Hauptstadt: Antananarivo
Amtssprachen: Malagasy, Französisch
Nationalfeiertag: 26. 6.
Zeitzone: 1400 Antananarivo = 1200 MEZ
amtliche Namen: Malagasy Repọblikan' i Madagasikara, französisch République de Madagascạr [repy'blik də-], Inselstaat im Westen des Indischen Ozeans, von der Ostküste Afrikas durch den 400 km breiten Kanal von Moçambique getrennt; umfasst die Insel Madagaskar und einige Nebeninseln (Nosy Be, Nosy Boraha), 587 041 km2, (2000) 17,4 Mio.
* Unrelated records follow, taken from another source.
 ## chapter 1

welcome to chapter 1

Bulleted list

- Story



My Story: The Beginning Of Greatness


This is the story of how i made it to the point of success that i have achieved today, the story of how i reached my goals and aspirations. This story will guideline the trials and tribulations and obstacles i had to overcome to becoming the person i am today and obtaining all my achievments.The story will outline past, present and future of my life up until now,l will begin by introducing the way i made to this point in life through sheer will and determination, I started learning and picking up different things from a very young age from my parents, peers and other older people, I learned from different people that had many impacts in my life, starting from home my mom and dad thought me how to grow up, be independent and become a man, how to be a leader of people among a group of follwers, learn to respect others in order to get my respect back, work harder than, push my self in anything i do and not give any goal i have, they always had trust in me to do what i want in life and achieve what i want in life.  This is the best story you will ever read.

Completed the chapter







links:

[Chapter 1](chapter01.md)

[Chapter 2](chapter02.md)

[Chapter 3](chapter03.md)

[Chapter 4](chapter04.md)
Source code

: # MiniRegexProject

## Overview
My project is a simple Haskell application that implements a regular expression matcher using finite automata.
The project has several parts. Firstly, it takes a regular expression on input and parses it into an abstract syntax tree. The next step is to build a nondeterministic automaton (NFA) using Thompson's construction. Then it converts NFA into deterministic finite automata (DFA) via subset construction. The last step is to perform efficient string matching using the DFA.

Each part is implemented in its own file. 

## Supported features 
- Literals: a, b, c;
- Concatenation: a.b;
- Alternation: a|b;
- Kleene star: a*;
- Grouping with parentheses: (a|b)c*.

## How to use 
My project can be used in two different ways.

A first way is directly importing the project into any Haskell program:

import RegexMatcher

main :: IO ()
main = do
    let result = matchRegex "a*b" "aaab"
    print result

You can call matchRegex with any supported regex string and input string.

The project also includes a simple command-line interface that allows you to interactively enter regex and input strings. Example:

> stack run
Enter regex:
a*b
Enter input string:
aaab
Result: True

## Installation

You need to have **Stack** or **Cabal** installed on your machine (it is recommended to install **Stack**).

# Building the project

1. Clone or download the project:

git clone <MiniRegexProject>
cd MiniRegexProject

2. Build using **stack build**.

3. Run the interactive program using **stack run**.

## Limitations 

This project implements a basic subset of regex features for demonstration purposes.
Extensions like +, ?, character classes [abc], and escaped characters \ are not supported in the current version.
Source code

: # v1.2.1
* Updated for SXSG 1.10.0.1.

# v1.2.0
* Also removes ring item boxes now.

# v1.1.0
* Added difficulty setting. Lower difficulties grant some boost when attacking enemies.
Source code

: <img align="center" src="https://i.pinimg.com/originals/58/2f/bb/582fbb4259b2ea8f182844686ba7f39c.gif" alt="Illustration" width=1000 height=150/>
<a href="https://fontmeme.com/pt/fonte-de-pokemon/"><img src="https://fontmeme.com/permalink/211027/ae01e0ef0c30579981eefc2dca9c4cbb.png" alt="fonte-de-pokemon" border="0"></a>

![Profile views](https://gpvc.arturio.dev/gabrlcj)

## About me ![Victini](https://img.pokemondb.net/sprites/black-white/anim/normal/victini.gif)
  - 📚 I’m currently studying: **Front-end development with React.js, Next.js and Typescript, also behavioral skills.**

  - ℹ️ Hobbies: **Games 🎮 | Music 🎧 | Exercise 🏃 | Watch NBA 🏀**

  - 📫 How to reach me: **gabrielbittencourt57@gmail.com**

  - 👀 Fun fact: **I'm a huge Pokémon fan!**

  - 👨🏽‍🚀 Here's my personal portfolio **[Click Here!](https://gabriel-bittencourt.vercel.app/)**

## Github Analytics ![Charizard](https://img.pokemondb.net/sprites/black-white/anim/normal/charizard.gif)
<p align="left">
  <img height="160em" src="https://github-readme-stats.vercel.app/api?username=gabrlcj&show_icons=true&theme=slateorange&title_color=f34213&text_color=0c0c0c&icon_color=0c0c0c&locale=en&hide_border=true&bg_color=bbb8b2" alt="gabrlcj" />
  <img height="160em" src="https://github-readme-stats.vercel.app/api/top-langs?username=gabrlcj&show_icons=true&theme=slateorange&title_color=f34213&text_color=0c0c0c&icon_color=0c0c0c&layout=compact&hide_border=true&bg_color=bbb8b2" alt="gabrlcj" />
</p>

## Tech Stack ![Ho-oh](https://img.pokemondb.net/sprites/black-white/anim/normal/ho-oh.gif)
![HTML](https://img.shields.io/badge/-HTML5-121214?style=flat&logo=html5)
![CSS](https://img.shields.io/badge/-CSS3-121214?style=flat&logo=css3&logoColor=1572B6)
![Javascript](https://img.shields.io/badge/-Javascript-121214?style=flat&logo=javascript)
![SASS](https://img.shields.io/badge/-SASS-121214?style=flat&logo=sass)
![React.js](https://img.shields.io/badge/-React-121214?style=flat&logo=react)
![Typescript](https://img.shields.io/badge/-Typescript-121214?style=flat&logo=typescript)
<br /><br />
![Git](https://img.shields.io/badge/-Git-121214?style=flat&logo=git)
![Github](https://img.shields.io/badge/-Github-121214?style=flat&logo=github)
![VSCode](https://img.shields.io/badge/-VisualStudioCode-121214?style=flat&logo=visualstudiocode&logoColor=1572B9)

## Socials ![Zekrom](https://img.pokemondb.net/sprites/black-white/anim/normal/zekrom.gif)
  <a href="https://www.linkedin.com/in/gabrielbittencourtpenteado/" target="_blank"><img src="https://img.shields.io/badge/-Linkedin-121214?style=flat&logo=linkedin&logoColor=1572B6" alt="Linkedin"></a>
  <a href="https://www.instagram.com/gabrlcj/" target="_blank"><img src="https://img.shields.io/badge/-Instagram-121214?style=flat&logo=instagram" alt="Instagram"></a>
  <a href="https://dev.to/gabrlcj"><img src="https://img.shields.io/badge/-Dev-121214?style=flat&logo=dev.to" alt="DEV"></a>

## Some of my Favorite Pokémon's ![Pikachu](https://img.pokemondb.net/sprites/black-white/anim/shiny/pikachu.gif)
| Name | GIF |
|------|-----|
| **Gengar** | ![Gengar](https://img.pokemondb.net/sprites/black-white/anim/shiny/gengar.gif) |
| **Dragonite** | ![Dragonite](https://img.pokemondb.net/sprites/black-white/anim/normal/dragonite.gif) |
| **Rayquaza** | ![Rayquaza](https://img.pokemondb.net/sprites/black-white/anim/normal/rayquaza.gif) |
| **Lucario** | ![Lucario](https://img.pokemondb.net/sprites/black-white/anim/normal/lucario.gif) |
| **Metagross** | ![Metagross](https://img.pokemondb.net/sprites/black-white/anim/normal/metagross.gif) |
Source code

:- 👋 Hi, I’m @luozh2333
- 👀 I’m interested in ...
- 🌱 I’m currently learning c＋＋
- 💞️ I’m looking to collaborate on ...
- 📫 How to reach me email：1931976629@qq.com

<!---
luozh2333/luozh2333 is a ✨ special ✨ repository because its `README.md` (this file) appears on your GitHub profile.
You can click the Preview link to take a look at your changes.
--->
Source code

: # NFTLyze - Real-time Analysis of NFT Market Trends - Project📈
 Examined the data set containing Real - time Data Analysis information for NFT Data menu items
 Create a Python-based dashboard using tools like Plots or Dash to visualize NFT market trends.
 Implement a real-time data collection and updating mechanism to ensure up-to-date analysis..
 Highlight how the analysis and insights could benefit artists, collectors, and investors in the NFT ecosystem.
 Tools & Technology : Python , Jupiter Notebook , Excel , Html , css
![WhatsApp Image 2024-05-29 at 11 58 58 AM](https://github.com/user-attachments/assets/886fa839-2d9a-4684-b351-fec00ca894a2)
Einwohner; Hauptstadt ist Antananarivo; Amtssprachen: Malagasy und Französisch; Währungseinheit ist der Madagaskar-Franc (FMG) = 100 Centime (c). Uhrzeit: 1400 Antananarivo = 1200 MEZ.
Staat und Recht:
Die am 19. 8. 1992 durch Referendum gebilligte Verfassung (1995 und 1998 modifiziert) bestimmt Madagaskar als Republik mit Mehrparteiensystem. Staatsoberhaupt ist der auf fünf Jahre direkt gewählte Präsident, dessen Befugnisse durch die beiden Verfassungsänderungen erheblich erweitert worden sind (besonders um das Recht, den Premierminister zu entlassen und das Parlament aufzulösen). Er bestimmt die Richtlinien der Politik und ist auch Oberbefehlshaber der Streitkräfte. Trägerin der Legislative ist die Nationalversammlung, deren 150 Abgeordnete für eine Legislaturperiode von vier Jahren gewählt werden (Wahlrecht ab dem 18. Lebensjahr). Die in der Verfassung vorgesehene Bildung einer zweiten Parlamentskammer (Senat) wurde bisher nicht realisiert. An der Spitze der Regierung steht der Premierminister, der vom Präsidenten ernannt wird; an der Spitze der 1998 geschaffenen, über eigene Legislativräte verfügenden Provinzen, jeweils ein Gouverneur.
Parteien:
Nach der Einführung des Mehrparteiensystems im Frühjahr 1990 entstand eine stark zersplitterte Parteienlandschaft (über 120, vielfach in wechselnden Bündnissen zusammengeschlossene Parteien und Gruppierungen).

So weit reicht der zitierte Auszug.